What the task asks:
Of the lines below, report only those that contain "documentclass".

--- Provided data ---

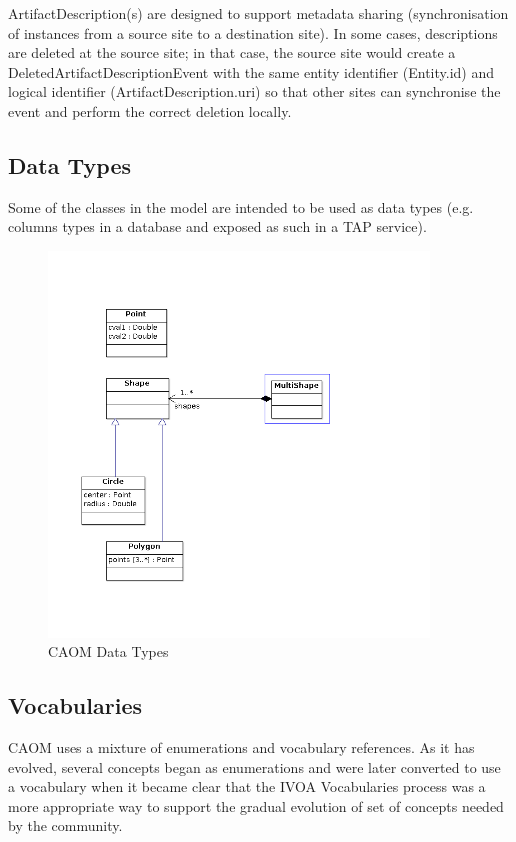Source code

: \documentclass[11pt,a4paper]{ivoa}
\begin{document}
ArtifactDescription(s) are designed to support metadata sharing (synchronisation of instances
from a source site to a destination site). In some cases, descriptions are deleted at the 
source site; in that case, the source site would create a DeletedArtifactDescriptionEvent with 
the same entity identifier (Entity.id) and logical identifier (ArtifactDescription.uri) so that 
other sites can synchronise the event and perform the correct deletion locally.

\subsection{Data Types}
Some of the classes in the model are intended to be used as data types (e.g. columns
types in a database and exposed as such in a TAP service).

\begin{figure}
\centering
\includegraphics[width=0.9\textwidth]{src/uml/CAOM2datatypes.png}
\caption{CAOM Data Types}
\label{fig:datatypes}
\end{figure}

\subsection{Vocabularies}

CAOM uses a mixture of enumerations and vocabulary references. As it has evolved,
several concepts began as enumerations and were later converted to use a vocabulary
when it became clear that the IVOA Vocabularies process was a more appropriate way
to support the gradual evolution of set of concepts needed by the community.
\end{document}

---
--- Provided data ---

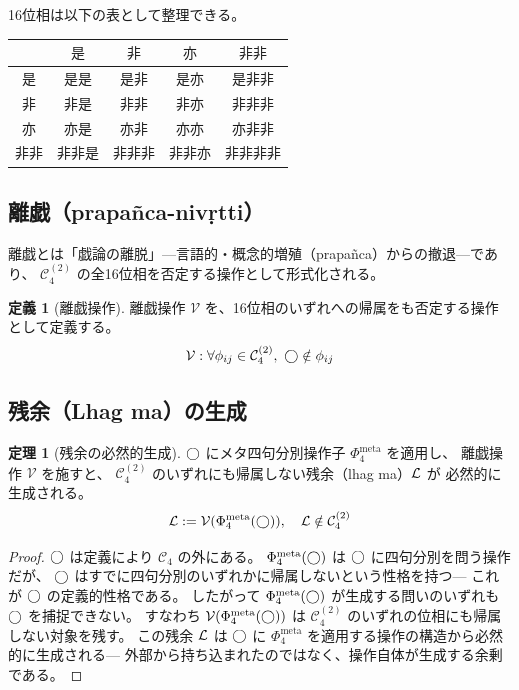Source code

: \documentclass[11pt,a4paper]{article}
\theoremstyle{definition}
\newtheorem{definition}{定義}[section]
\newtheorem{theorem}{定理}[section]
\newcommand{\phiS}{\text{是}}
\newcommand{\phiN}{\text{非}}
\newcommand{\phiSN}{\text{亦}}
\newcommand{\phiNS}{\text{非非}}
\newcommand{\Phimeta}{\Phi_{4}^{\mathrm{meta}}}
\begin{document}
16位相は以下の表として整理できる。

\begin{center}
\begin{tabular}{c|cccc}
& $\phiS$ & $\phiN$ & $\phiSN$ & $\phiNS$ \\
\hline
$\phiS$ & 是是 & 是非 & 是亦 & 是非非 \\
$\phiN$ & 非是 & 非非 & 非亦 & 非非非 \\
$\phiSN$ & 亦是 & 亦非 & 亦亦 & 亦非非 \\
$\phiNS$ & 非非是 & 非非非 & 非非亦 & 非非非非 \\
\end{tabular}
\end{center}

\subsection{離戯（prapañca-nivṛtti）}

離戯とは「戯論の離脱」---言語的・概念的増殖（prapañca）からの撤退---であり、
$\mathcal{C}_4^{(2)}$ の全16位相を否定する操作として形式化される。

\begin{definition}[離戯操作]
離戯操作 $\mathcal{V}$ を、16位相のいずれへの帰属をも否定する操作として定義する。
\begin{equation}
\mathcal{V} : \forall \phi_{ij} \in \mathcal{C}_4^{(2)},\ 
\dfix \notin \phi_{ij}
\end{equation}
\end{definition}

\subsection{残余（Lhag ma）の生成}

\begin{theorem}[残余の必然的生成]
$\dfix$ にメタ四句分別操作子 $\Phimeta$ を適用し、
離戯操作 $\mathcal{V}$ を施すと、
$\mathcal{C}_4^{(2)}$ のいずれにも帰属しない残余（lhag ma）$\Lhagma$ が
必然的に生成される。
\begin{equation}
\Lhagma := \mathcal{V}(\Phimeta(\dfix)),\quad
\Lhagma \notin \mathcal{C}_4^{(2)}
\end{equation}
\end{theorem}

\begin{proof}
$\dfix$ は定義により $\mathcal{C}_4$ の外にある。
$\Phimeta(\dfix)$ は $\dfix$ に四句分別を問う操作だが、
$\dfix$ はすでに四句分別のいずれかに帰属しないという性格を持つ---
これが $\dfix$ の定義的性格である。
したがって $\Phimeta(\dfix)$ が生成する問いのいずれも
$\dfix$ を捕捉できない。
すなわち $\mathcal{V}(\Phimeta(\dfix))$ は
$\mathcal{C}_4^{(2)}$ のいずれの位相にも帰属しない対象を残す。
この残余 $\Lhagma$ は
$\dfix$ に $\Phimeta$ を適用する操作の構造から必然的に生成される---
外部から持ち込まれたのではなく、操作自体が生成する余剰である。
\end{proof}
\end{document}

---

Response to this exercise:
: \documentclass[11pt,a4paper]{ivoa}
: \documentclass[11pt,a4paper]{article}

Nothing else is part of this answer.